Why Do S-REITs Trade at a Discount to NAV?
Common discount drivers: (1) Rising interest rates — higher rates increase financing costs and make bonds more attractive vs REIT yields. (2) Property valuations in NAV are backward-looking; market price reflects forward expectations. (3) Sector headwinds — office REITs facing WFH, retail REITs facing e-commerce pressure. (4) High gearing near the MAS 50% aggregate leverage limit. (5) Low WALE or weak tenant covenants. See Gearing Ratio and WALE.
Why Do S-REITs Trade at a Premium to NAV?
REITs trade at premiums when: interest rates are low (bonds less competitive), future property appreciation is expected, DPU growth is strong, or sponsor quality is high. Historically, many S-REITs traded at significant premiums in 2012–2021 during the low-rate era.
Data centre REITs (Keppel DC REIT) and industrial REITs with strong sponsors (Mapletree Industrial Trust) have historically commanded premiums due to structural growth demand from e-commerce and AI infrastructure.
S-REIT Examples in 2026
As at early 2026, the S-REIT sector traded at a range of discounts and premiums depending on sub-sector. Industrial and data centre REITs generally had narrower discounts (or small premiums) reflecting structural demand tailwinds. Office and retail REITs traded at wider discounts amid sector headwinds.
To calculate: (Market Price − NAV per unit) ÷ NAV per unit × 100%. Negative = discount; positive = premium. NAV per unit is in quarterly/annual financial statements on SGX StockFacts and investor relations websites.
Investment Implications of NAV Discount or Premium
A deep discount is not automatically a buy — the market may be correct about fundamental weaknesses. A premium requires confidence in future DPU growth or asset appreciation. Value-focused REIT investors look for: deep discounts + strong fundamentals (good WALE, manageable gearing, stable DPU, quality tenants).
Related: Price-to-Book Ratio (P/B), Distribution Per Unit (DPU), and Capitalisation Rate.
Frequently Asked Questions
What does it mean when a REIT trades at a discount to NAV?
The market price per unit is below the net asset value per unit. This may reflect rising interest rates, sector headwinds, high gearing, or fundamental concerns. A discount alone is not a buy signal — assess the underlying reasons.
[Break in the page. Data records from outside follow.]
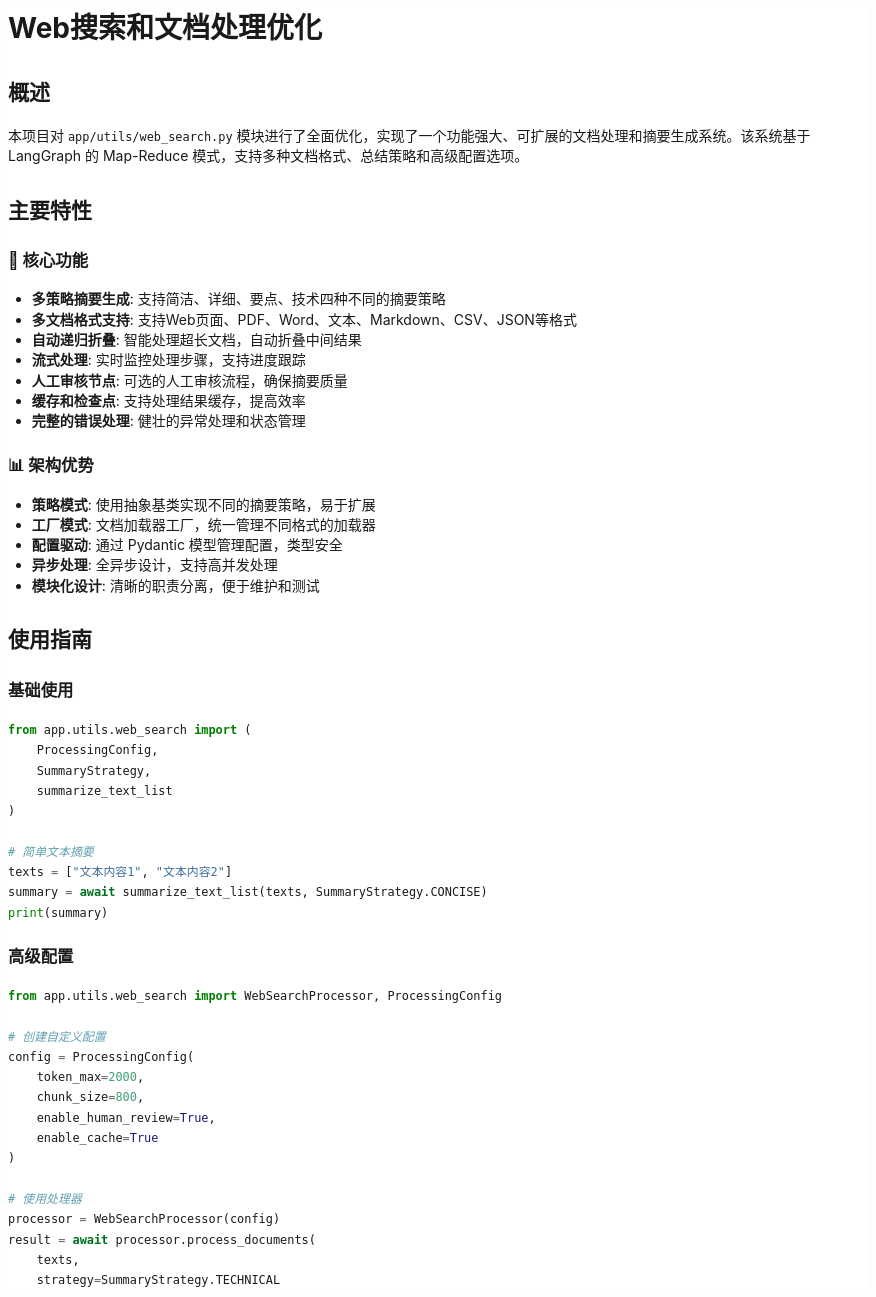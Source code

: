 # Web搜索和文档处理优化

## 概述

本项目对 `app/utils/web_search.py` 模块进行了全面优化，实现了一个功能强大、可扩展的文档处理和摘要生成系统。该系统基于 LangGraph 的 Map-Reduce 模式，支持多种文档格式、总结策略和高级配置选项。

## 主要特性

### 🚀 核心功能

- **多策略摘要生成**: 支持简洁、详细、要点、技术四种不同的摘要策略
- **多文档格式支持**: 支持Web页面、PDF、Word、文本、Markdown、CSV、JSON等格式
- **自动递归折叠**: 智能处理超长文档，自动折叠中间结果
- **流式处理**: 实时监控处理步骤，支持进度跟踪
- **人工审核节点**: 可选的人工审核流程，确保摘要质量
- **缓存和检查点**: 支持处理结果缓存，提高效率
- **完整的错误处理**: 健壮的异常处理和状态管理

### 📊 架构优势

- **策略模式**: 使用抽象基类实现不同的摘要策略，易于扩展
- **工厂模式**: 文档加载器工厂，统一管理不同格式的加载器
- **配置驱动**: 通过 Pydantic 模型管理配置，类型安全
- **异步处理**: 全异步设计，支持高并发处理
- **模块化设计**: 清晰的职责分离，便于维护和测试

## 使用指南

### 基础使用

```python
from app.utils.web_search import (
    ProcessingConfig,
    SummaryStrategy,
    summarize_text_list
)

# 简单文本摘要
texts = ["文本内容1", "文本内容2"]
summary = await summarize_text_list(texts, SummaryStrategy.CONCISE)
print(summary)
```

### 高级配置

```python
from app.utils.web_search import WebSearchProcessor, ProcessingConfig

# 创建自定义配置
config = ProcessingConfig(
    token_max=2000,
    chunk_size=800,
    enable_human_review=True,
    enable_cache=True
)

# 使用处理器
processor = WebSearchProcessor(config)
result = await processor.process_documents(
    texts,
    strategy=SummaryStrategy.TECHNICAL
```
Is it better to buy REITs at a discount or premium?
Neither is automatically better. A deep discount offers re-rating upside if fundamentals improve. A premium is justified only with strong DPU growth or asset appreciation expectations. Fundamentals, DPU history, and gearing ratios matter more than the discount/premium alone.
How is REIT NAV calculated?
REIT NAV = (Total Assets − Total Liabilities) ÷ Units Outstanding. Total assets include investment properties at independent valuation, cash, and receivables. Reported in quarterly and annual financial statements filed with SGX.
Which S-REITs historically trade at a premium?
Data centre REITs (Keppel DC REIT), industrial REITs (Mapletree Industrial Trust), and logistics REITs with top-tier sponsors have historically traded at premiums during growth phases. Retail and office REITs tend to trade at discounts due to structural headwinds.
Does a NAV discount affect REIT distributions?
Not directly — a REIT at a discount can still pay strong DPU if rental income is robust. The discount reflects market sentiment on unit price, not cash flows. However, if the discount is caused by high gearing or weak tenancy, distributions may be at risk.